- Location: Central East, Tasmania
- Coordinates: 42°18′35″S 147°22′56″E﻿ / ﻿42.309651°S 147.382304°E
- Type: Sandstone lagoon
- Primary inflows: Parattah Creek; Netting Creek;
- River sources: Jordan River; Blackman River (piped);
- Primary outflows: Dulverton Rivulet
- Catchment area: 3,430 ha (8,500 acres)
- Basin countries: Australia
- Max. length: 2.64 km (1.64 mi)
- Max. width: 1.62 km (1.01 mi)
- Surface area: 233 ha (580 acres)
- Average depth: 2–3 m (6 ft 7 in – 9 ft 10 in)
- Max. depth: 3 m (9.8 ft) approx.
- Surface elevation: 400 m (1,300 ft) AHD
- Islands: Mary's Island
- Settlements: Oatlands

= Lake Dulverton =

Lake in Tasmania, Australia

Lake Dulverton is a 230 to 233 ha shallow lake or sandstone lagoon located adjacent to the town of Oatlands in the Southern Midlands region of Tasmania, Australia.
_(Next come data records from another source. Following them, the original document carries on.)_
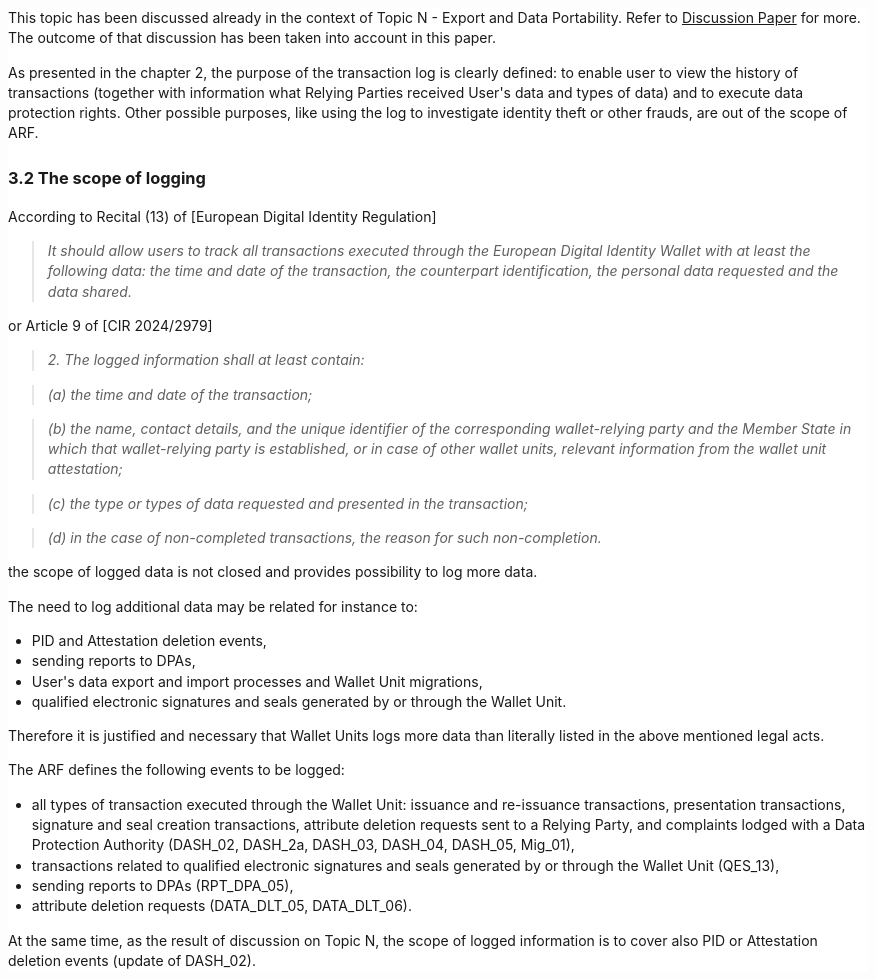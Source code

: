 This topic has been discussed already in the context of Topic N - Export and Data Portability. Refer to [Discussion Paper](https://github.com/eu-digital-identity-wallet/eudi-doc-architecture-and-reference-framework/blob/main/docs/discussion-topics/n-export-and-data-portability.md) for more. The outcome of that discussion has been taken into account in this paper.

As presented in the chapter 2, the purpose of the transaction log is clearly defined: to enable user to view the history of transactions (together with information what Relying Parties received User's data and types of data) and to execute data protection rights. Other possible purposes, like using the log to investigate identity theft or other frauds, are out of the scope of ARF.


### 3.2 The scope of logging

According to Recital (13) of [European Digital Identity Regulation]

>*It should allow users to track all transactions executed through the European Digital Identity Wallet with at least the following data: the time and date of the transaction, the counterpart identification, the personal data requested and the data shared.*

or Article 9 of [CIR 2024/2979]

>*2. The logged information shall at least contain:*

>*(a) the time and date of the transaction;*

>*(b) the name, contact details, and the unique identifier of the corresponding wallet-relying party and the Member State in which that wallet-relying party is established, or in case of other wallet units, relevant information from the wallet unit attestation;*

>*(c) the type or types of data requested and presented in the transaction;*

>*(d) in the case of non-completed transactions, the reason for such non-completion.*


the scope of logged data is not closed and provides possibility to log more data. 

The need to log additional data may be related for instance to:
- PID and Attestation deletion events,
- sending reports to DPAs, 
- User's data export and import processes and Wallet Unit migrations,
- qualified electronic signatures and seals generated by or through the Wallet Unit.

Therefore it is justified and necessary that Wallet Units logs more data than literally listed in the above mentioned legal acts.


The ARF defines the following events to be logged:
- all types of transaction executed through the Wallet Unit: issuance and re-issuance transactions, presentation transactions, signature and seal creation transactions, attribute deletion requests sent to a Relying Party, and complaints lodged with a Data Protection Authority (DASH_02, DASH_2a, DASH_03, DASH_04, DASH_05, Mig_01),
- transactions related to qualified electronic signatures and seals generated by or through the Wallet Unit (QES_13),
- sending reports to DPAs (RPT_DPA_05),
- attribute deletion requests (DATA_DLT_05, DATA_DLT_06).

At the same time, as the result of discussion on Topic N, the scope of logged information is to cover also PID or Attestation deletion events (update of DASH_02).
The lake has an uneven shoreline with many low sandstone cliffs and overhangs. The only island in the lake, Mary's Island, is a small sandstone rock roughly 80 m long with a few cedars growing on it. The lake dried up in 1993 and remained dry for years until heavy rains in August 2010, filled the lake to near full supply level. During this dry period, two levees were built across the lake dividing it into three sections. Only the smallest section near the Callington Mill was able to remain full.

The floor of the lake is composed of peaty soils, rock and sand. When full, the waters of the lake quickly fill with pondweed and numerous waterbirds. The lake forms part of a wildlife sanctuary.